REQUIRED WORK: Copy each line of the following data that contains "author".

[SUPPLIED DATA]

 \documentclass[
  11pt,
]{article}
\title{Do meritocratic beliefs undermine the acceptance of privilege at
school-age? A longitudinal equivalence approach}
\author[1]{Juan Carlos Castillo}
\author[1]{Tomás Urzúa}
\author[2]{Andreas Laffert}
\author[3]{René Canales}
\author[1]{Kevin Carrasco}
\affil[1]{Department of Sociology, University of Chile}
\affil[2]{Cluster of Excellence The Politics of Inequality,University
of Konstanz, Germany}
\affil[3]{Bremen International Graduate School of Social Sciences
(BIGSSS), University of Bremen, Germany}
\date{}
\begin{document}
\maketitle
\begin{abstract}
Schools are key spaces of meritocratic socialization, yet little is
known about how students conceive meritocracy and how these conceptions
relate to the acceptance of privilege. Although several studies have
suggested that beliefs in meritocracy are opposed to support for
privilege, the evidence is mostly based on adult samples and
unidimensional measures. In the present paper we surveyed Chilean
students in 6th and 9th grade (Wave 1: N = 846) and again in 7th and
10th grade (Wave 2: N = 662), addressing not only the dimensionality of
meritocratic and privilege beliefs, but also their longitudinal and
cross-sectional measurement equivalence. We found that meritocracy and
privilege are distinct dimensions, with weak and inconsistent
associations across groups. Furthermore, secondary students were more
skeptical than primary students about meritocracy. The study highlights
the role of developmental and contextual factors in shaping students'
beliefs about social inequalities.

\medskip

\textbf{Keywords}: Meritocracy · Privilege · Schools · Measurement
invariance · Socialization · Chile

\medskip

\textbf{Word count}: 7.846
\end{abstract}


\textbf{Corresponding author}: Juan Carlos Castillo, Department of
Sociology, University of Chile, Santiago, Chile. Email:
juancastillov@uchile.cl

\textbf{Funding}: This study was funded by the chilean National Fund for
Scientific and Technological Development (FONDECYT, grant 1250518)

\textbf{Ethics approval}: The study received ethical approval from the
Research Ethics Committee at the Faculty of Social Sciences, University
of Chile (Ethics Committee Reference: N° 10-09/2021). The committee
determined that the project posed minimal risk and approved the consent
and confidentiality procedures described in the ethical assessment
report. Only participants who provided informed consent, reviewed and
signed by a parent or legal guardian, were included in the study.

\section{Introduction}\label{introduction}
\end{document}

[/SUPPLIED DATA]

RESPONSE:
\author[1]{Juan Carlos Castillo}
\author[1]{Tomás Urzúa}
\author[2]{Andreas Laffert}
\author[3]{René Canales}
\author[1]{Kevin Carrasco}
\textbf{Corresponding author}: Juan Carlos Castillo, Department of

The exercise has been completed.